** WHAT NEEDS TO BE DONE **
When a line in the data below includes "Chile", pick it out and copy it.

.....

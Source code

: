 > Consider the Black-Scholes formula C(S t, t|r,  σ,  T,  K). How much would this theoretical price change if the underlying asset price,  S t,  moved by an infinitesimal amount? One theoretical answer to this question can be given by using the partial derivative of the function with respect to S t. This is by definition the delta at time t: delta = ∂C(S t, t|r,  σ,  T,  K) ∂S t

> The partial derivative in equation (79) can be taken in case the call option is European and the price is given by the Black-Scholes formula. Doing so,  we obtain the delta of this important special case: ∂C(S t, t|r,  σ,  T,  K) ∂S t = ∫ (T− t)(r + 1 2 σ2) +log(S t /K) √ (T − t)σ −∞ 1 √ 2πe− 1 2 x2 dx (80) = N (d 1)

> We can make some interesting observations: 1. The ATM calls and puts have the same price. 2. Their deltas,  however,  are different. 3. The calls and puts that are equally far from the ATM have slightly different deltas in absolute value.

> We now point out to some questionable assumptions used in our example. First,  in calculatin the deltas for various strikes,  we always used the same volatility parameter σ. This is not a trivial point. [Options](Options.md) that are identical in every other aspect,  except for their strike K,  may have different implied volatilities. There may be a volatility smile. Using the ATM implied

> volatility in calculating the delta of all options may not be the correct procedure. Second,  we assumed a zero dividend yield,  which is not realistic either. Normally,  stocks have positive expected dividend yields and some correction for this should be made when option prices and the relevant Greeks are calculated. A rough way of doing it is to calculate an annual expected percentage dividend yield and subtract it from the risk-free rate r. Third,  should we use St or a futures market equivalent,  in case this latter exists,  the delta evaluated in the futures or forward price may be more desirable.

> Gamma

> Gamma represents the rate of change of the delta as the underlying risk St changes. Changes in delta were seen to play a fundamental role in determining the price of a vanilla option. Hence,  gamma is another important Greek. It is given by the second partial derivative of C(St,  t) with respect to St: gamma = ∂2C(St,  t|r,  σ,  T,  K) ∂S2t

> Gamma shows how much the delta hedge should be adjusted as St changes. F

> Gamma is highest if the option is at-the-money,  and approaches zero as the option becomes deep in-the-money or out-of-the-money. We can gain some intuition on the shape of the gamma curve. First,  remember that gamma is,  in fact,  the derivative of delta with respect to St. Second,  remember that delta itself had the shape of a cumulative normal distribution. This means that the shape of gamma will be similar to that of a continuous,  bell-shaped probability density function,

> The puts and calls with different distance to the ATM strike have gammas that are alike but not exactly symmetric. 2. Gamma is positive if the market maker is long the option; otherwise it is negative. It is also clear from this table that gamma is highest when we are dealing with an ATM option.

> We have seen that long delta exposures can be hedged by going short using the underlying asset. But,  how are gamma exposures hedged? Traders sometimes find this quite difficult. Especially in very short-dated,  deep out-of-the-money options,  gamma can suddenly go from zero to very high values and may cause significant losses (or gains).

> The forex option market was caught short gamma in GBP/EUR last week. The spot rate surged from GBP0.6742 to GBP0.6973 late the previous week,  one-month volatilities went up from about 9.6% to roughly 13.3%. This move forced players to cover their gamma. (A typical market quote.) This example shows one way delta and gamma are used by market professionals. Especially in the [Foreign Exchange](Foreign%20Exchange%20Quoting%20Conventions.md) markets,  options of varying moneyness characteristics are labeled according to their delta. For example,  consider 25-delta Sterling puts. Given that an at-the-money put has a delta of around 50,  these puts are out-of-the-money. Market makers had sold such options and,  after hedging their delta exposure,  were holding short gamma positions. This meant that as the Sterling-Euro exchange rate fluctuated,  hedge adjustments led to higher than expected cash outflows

.....

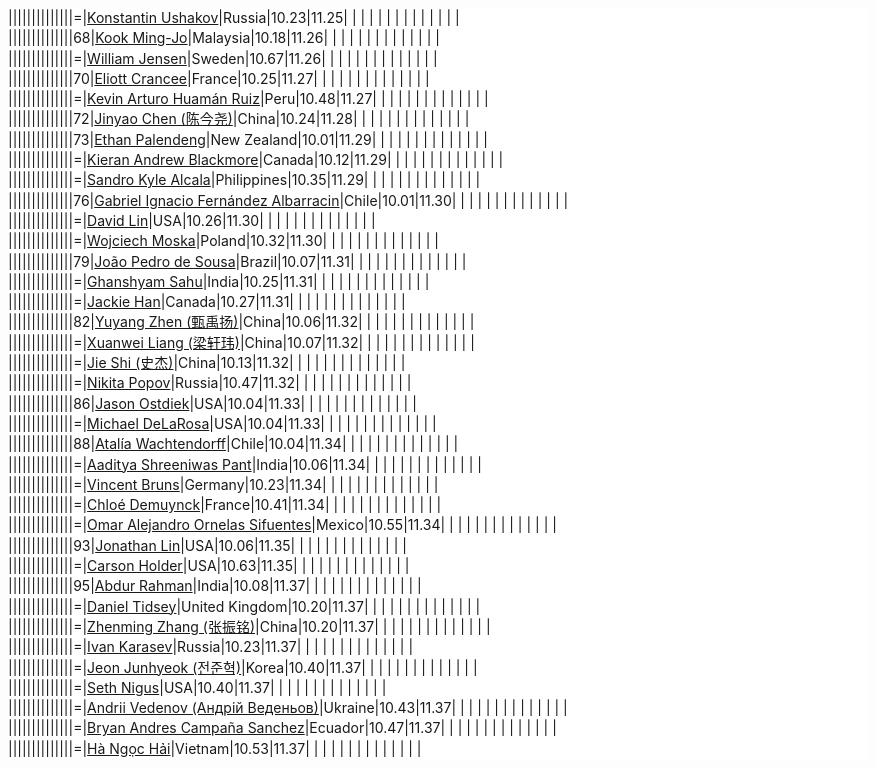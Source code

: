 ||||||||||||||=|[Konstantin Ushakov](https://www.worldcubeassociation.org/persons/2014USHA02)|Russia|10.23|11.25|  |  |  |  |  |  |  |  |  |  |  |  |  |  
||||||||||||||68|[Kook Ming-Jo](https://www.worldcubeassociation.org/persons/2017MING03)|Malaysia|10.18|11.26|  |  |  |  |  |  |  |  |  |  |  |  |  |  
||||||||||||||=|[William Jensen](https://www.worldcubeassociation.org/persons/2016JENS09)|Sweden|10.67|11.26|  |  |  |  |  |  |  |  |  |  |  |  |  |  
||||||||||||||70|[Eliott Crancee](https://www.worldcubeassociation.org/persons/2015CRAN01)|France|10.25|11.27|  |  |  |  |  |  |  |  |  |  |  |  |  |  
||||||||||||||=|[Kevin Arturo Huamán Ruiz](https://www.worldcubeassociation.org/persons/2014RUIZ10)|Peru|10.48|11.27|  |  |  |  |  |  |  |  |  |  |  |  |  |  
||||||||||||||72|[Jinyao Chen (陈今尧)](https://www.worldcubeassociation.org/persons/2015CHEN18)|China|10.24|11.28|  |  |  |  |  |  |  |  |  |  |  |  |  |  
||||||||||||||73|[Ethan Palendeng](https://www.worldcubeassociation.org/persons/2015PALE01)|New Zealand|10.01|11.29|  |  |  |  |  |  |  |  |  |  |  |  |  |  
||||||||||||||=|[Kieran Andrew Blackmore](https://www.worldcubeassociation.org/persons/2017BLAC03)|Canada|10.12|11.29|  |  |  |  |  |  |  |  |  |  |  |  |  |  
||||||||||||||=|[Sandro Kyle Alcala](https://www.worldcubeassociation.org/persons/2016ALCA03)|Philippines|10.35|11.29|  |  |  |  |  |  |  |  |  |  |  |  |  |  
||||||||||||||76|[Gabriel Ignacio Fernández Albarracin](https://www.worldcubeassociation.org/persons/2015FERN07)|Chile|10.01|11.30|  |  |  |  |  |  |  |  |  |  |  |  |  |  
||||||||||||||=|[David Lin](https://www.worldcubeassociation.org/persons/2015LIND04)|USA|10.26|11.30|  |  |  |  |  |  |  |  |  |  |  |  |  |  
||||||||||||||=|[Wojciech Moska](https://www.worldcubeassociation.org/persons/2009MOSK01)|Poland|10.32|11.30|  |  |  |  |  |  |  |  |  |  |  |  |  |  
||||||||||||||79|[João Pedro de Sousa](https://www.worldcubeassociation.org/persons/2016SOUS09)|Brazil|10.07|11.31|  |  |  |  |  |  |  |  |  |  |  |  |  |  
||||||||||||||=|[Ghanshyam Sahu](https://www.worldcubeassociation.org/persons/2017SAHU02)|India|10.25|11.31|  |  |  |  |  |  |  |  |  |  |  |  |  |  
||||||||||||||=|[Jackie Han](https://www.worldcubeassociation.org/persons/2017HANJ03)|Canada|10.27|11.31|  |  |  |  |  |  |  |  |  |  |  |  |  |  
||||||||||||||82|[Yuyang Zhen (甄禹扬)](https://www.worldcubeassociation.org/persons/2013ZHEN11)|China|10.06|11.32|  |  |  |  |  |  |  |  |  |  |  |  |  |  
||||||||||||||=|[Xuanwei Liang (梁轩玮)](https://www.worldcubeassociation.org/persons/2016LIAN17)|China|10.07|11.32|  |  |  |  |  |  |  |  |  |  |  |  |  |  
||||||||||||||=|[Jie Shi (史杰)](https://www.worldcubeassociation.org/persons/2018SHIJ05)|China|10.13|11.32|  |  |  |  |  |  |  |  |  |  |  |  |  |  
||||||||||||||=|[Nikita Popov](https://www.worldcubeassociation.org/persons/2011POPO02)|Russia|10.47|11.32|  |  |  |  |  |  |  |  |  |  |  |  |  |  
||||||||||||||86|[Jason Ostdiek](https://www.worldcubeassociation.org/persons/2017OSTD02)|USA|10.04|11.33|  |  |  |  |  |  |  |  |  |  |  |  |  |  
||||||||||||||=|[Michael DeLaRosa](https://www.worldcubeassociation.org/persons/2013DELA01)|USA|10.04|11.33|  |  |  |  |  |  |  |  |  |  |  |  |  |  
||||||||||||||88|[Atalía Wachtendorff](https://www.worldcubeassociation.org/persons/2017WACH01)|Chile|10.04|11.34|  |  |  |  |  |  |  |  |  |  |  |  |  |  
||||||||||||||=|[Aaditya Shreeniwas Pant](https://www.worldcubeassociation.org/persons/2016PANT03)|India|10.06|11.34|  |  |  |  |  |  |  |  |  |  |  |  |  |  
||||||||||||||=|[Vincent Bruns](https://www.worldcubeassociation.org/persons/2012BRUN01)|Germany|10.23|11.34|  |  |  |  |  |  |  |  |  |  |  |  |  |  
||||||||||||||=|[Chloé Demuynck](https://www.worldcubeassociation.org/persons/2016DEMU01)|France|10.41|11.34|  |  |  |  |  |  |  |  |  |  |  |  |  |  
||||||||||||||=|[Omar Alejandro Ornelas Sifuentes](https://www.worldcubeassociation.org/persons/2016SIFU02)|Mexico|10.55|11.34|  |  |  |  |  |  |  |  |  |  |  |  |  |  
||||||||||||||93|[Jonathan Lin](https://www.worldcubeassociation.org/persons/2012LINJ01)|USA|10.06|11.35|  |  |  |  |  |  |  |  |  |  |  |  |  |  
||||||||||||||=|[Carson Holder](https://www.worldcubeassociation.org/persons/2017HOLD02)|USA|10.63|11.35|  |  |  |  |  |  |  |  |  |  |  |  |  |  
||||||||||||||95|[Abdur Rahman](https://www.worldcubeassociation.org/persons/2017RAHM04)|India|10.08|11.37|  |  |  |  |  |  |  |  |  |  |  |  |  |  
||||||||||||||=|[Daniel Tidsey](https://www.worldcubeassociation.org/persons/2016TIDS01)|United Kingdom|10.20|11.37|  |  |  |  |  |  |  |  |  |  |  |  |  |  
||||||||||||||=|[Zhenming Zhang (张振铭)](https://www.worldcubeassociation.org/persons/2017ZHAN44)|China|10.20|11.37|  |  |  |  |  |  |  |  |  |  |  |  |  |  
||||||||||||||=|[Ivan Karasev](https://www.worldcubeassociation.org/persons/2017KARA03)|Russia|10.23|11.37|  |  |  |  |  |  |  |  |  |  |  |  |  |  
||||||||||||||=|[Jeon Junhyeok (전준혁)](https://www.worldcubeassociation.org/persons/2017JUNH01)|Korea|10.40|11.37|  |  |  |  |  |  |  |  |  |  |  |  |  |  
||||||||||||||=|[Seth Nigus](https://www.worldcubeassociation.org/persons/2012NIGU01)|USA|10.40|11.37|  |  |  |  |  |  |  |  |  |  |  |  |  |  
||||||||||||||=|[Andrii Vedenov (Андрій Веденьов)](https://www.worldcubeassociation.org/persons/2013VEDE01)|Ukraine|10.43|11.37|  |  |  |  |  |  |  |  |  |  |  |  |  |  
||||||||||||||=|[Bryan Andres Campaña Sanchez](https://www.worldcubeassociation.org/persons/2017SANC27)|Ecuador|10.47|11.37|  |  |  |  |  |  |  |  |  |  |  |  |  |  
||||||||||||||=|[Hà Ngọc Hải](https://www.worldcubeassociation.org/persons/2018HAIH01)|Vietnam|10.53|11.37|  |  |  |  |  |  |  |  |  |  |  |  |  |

.....

** ANSWER **
||||||||||||||76|[Gabriel Ignacio Fernández Albarracin](https://www.worldcubeassociation.org/persons/2015FERN07)|Chile|10.01|11.30|  |  |  |  |  |  |  |  |  |  |  |  |  |  
||||||||||||||88|[Atalía Wachtendorff](https://www.worldcubeassociation.org/persons/2017WACH01)|Chile|10.04|11.34|  |  |  |  |  |  |  |  |  |  |  |  |  |  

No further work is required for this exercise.